Monk: Season Six

2008-07-08

At this point, people who have no interest in ever watching Tony Shalhoub’s obsessive-compulsive detective Adrian Monk, know exactly what the show is about: Monk is afraid of germs (and nearly everything else) and also happens to be a brilliant detective. Thanks to tons of ads showing Shalhoub straightening out lamps and the like, and a smattering of Emmy’s (he’s won three officially, but judging by how many times I’ve heard “Emmy Award Winner, Tony Shalhoub” I’d assume that figure was 437), the character of Monk (and his idiosyncrasies) are probably more well-known than the show where the character exists.

Which is exactly why, in its sixth season, Monk seems tired and stagnant. Much of the sixth season, 16 episodes collected in this DVD set (augmented with a handful of mostly self-congratulatory commentaries), is devoted to Monk’s quirks and the reaction of people around him to said quirks. Luckily, the one formula the producers changed is rotating in a guest-star for nearly every episode in order to keep things (relatively) exciting.

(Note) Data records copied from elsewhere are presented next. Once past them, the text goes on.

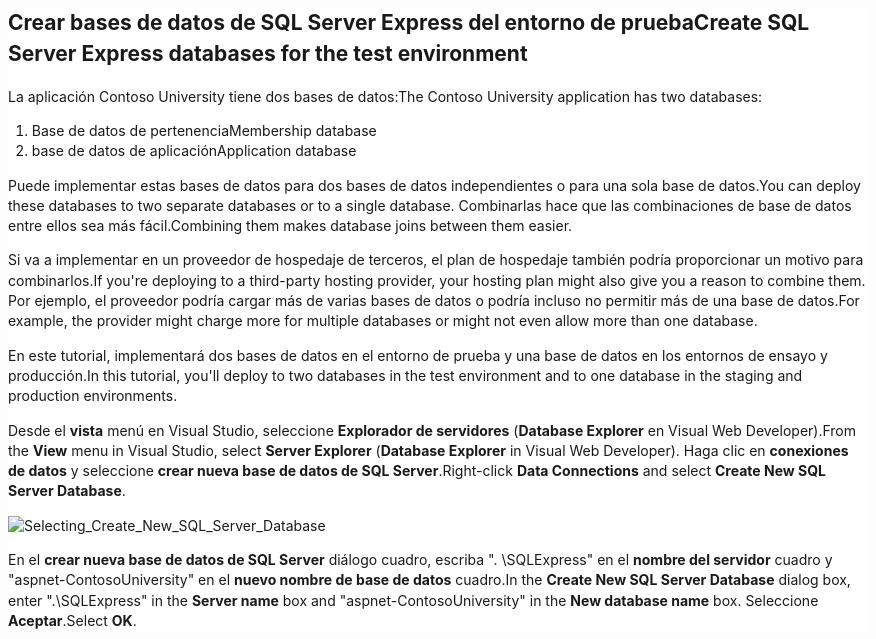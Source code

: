 ## <a name="create-sql-server-express-databases-for-the-test-environment"></a><span data-ttu-id="e1ec0-186">Crear bases de datos de SQL Server Express del entorno de prueba</span><span class="sxs-lookup"><span data-stu-id="e1ec0-186">Create SQL Server Express databases for the test environment</span></span>

<span data-ttu-id="e1ec0-187">La aplicación Contoso University tiene dos bases de datos:</span><span class="sxs-lookup"><span data-stu-id="e1ec0-187">The Contoso University application has two databases:</span></span> 

1. <span data-ttu-id="e1ec0-188">Base de datos de pertenencia</span><span class="sxs-lookup"><span data-stu-id="e1ec0-188">Membership database</span></span> 
2. <span data-ttu-id="e1ec0-189">base de datos de aplicación</span><span class="sxs-lookup"><span data-stu-id="e1ec0-189">Application database</span></span> 

<span data-ttu-id="e1ec0-190">Puede implementar estas bases de datos para dos bases de datos independientes o para una sola base de datos.</span><span class="sxs-lookup"><span data-stu-id="e1ec0-190">You can deploy these databases to two separate databases or to a single database.</span></span> <span data-ttu-id="e1ec0-191">Combinarlas hace que las combinaciones de base de datos entre ellos sea más fácil.</span><span class="sxs-lookup"><span data-stu-id="e1ec0-191">Combining them makes database joins between them easier.</span></span> 

<span data-ttu-id="e1ec0-192">Si va a implementar en un proveedor de hospedaje de terceros, el plan de hospedaje también podría proporcionar un motivo para combinarlos.</span><span class="sxs-lookup"><span data-stu-id="e1ec0-192">If you're deploying to a third-party hosting provider, your hosting plan might also give you a reason to combine them.</span></span> <span data-ttu-id="e1ec0-193">Por ejemplo, el proveedor podría cargar más de varias bases de datos o podría incluso no permitir más de una base de datos.</span><span class="sxs-lookup"><span data-stu-id="e1ec0-193">For example, the provider might charge more for multiple databases or might not even allow more than one database.</span></span>

<span data-ttu-id="e1ec0-194">En este tutorial, implementará dos bases de datos en el entorno de prueba y una base de datos en los entornos de ensayo y producción.</span><span class="sxs-lookup"><span data-stu-id="e1ec0-194">In this tutorial, you'll deploy to two databases in the test environment and to one database in the staging and production environments.</span></span>

<span data-ttu-id="e1ec0-195">Desde el **vista** menú en Visual Studio, seleccione **Explorador de servidores** (**Database Explorer** en Visual Web Developer).</span><span class="sxs-lookup"><span data-stu-id="e1ec0-195">From the **View** menu in Visual Studio, select **Server Explorer** (**Database Explorer** in Visual Web Developer).</span></span> <span data-ttu-id="e1ec0-196">Haga clic en **conexiones de datos** y seleccione **crear nueva base de datos de SQL Server**.</span><span class="sxs-lookup"><span data-stu-id="e1ec0-196">Right-click **Data Connections** and select **Create New SQL Server Database**.</span></span>

![Selecting_Create_New_SQL_Server_Database](deploying-to-iis/_static/image8.png)

<span data-ttu-id="e1ec0-198">En el **crear nueva base de datos de SQL Server** diálogo cuadro, escriba ". \SQLExpress" en el **nombre del servidor** cuadro y "aspnet-ContosoUniversity" en el **nuevo nombre de base de datos** cuadro.</span><span class="sxs-lookup"><span data-stu-id="e1ec0-198">In the **Create New SQL Server Database** dialog box, enter ".\SQLExpress" in the **Server name** box and "aspnet-ContosoUniversity" in the **New database name** box.</span></span> <span data-ttu-id="e1ec0-199">Seleccione **Aceptar**.</span><span class="sxs-lookup"><span data-stu-id="e1ec0-199">Select **OK**.</span></span>
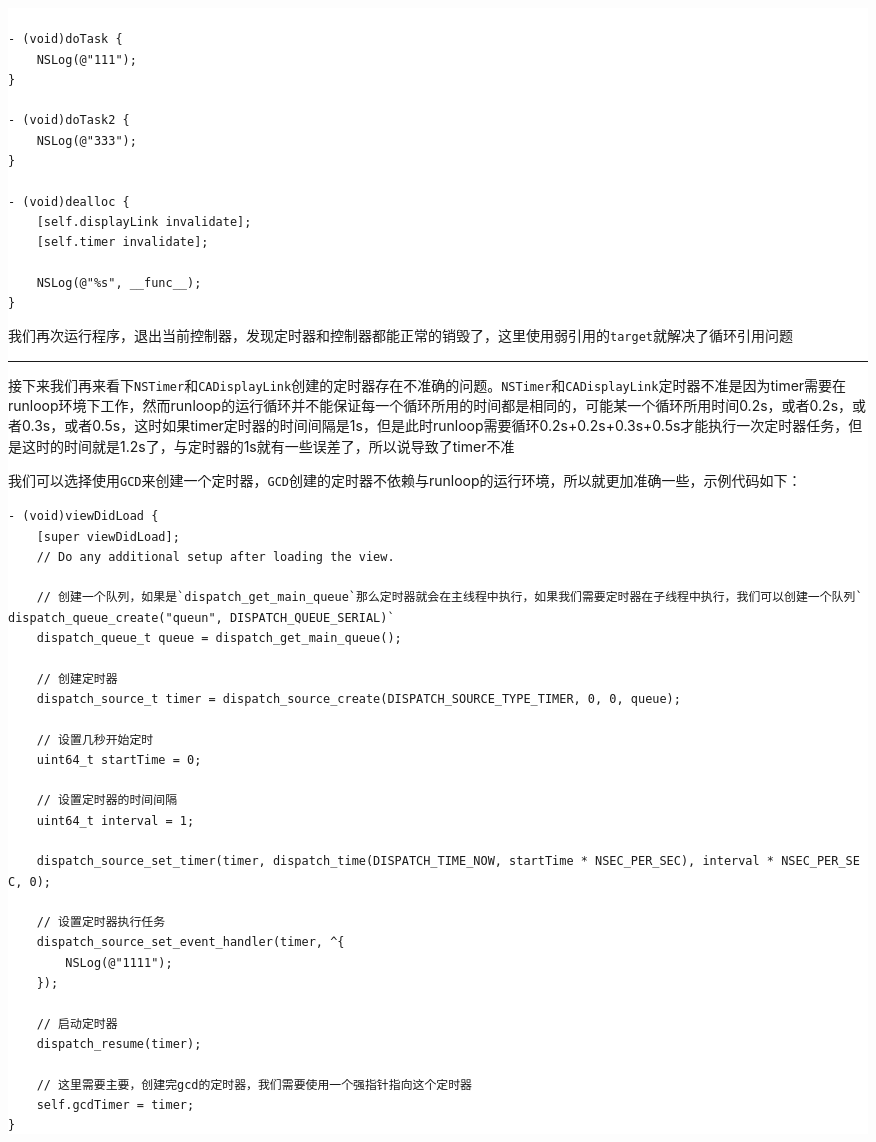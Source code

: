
 ```

- (void)doTask {
    NSLog(@"111");
}

- (void)doTask2 {
    NSLog(@"333");
}

- (void)dealloc {
    [self.displayLink invalidate];
    [self.timer invalidate];
    
    NSLog(@"%s", __func__);
}
```

我们再次运行程序，退出当前控制器，发现定时器和控制器都能正常的销毁了，这里使用弱引用的`target`就解决了循环引用问题

---

接下来我们再来看下`NSTimer`和`CADisplayLink`创建的定时器存在不准确的问题。`NSTimer`和`CADisplayLink`定时器不准是因为timer需要在runloop环境下工作，然而runloop的运行循环并不能保证每一个循环所用的时间都是相同的，可能某一个循环所用时间0.2s，或者0.2s，或者0.3s，或者0.5s，这时如果timer定时器的时间间隔是1s，但是此时runloop需要循环0.2s+0.2s+0.3s+0.5s才能执行一次定时器任务，但是这时的时间就是1.2s了，与定时器的1s就有一些误差了，所以说导致了timer不准

我们可以选择使用`GCD`来创建一个定时器，`GCD`创建的定时器不依赖与runloop的运行环境，所以就更加准确一些，示例代码如下：

```
- (void)viewDidLoad {
    [super viewDidLoad];
    // Do any additional setup after loading the view.
        
    // 创建一个队列，如果是`dispatch_get_main_queue`那么定时器就会在主线程中执行，如果我们需要定时器在子线程中执行，我们可以创建一个队列`dispatch_queue_create("queun", DISPATCH_QUEUE_SERIAL)`
    dispatch_queue_t queue = dispatch_get_main_queue();
    
    // 创建定时器
    dispatch_source_t timer = dispatch_source_create(DISPATCH_SOURCE_TYPE_TIMER, 0, 0, queue);
    
    // 设置几秒开始定时
    uint64_t startTime = 0;
    
    // 设置定时器的时间间隔
    uint64_t interval = 1;
    
    dispatch_source_set_timer(timer, dispatch_time(DISPATCH_TIME_NOW, startTime * NSEC_PER_SEC), interval * NSEC_PER_SEC, 0);
    
    // 设置定时器执行任务
    dispatch_source_set_event_handler(timer, ^{
        NSLog(@"1111");
    });
    
    // 启动定时器
    dispatch_resume(timer);
    
    // 这里需要主要，创建完gcd的定时器，我们需要使用一个强指针指向这个定时器
    self.gcdTimer = timer;
}
```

As always, the episodes here revolve around Monk and his near-super ability to solve complex crimes with minute amounts of evidence. He’s almost like adult Encyclopedia Brown, but instead of solving who stole the football player’s letter jacket, Monk is figuring out who used a set of dog’s teeth and a brick to kill a woman. Monk’s foibles are often prominent — in one episode he has to figure out who killed a woman on a nude beach, and apparently harbors a prejudice towards nudists.

Monk: Season Six finds the introduction of nearly a guest star an episode (ranging from the cool: Snoop Dogg, Sarah Silverman and Alfred Molina to the annoying: David Koechner, Diedrich Bader and Howie Mandel) and increasingly ridiculous plotlines. Snoop pops up in an episode that takes its inspiration from the Tupac and Biggie murders (about eight years too late to be relevant), Monk has to invade a San Francisco cult lead by Mandel, Monk has a fight with his long time friend, Leland Stottlemeyer (played by “Put the lotion in the basket” Ted Levine) over Stottlemeyer’s girlfriend probably being a murderer, Monk’s arch nemesis may be a real-life superhero, and Monk tries to find a killer who is targeting women named Julie Teeger, which happens to be the name of his assistant’s daughter (played by Traylor Howard).

It’s not like Monk has always been a highly plausible show (would the police department for a large American city really allow a guy who has to touch car antennas obsessively still attend murder investigations?), but the storylines here remove Monk further and further from a reality it needs to be grounded in to make the show seem somewhat likely.

But in the end, the only thing that grounds these episodes is in the 867th telling of Monk’s various oddities (hey, did you remember he was afraid of drinking milk? Here’s another reminder). This repeated focus on Monk is stretched pretty thin during the sixth season, but it’s mostly because the writers have written themselves into a corner.

They refuse to develop Monk’s character outside of being obsessive-compulsive, they already dried up the “Monk can’t find good help” storyline (in season three), and he refuses to move on emotionally from his wife Trudy’s death. The investigation of her death is a frequently recurring topic in Monk, and is trotted out whenever things get slow, in this season’s case, a two-part season finale that has more bang than any of the previous 14 episodes.

In the finale, Monk is framed for a murder and goes on the run. Although there are some close calls that nearly reveal who killed Monk’s wife (including the return of Monk’s on-again, off-again enemy “Dale the Whale”, previously played by Tim Curry, but Ray Porter, who plays the dad in Suite Life of Zack and Cody, plays him here), but nothing is really exposed. A romance (maybe involving his assistant, as is briefly flirted with in this season when Natalie hits on Monk a handful of times), a curing process for Monk’s problems, or finally killing off the “Who killed Trudy” storyline would be a welcome twist as the show passes the 100 episode mark.

There’s no denying that Monk is a “different” TV show, one that turns a typical format (the cop procedural) on its ear. But what once served to make Monk different from other shows, now makes it too similar to its own past. If season seven (now airing on USA on Fridays) doesn’t prove more interesting, I’m ready to wash my hands (repeatedly) of Monk.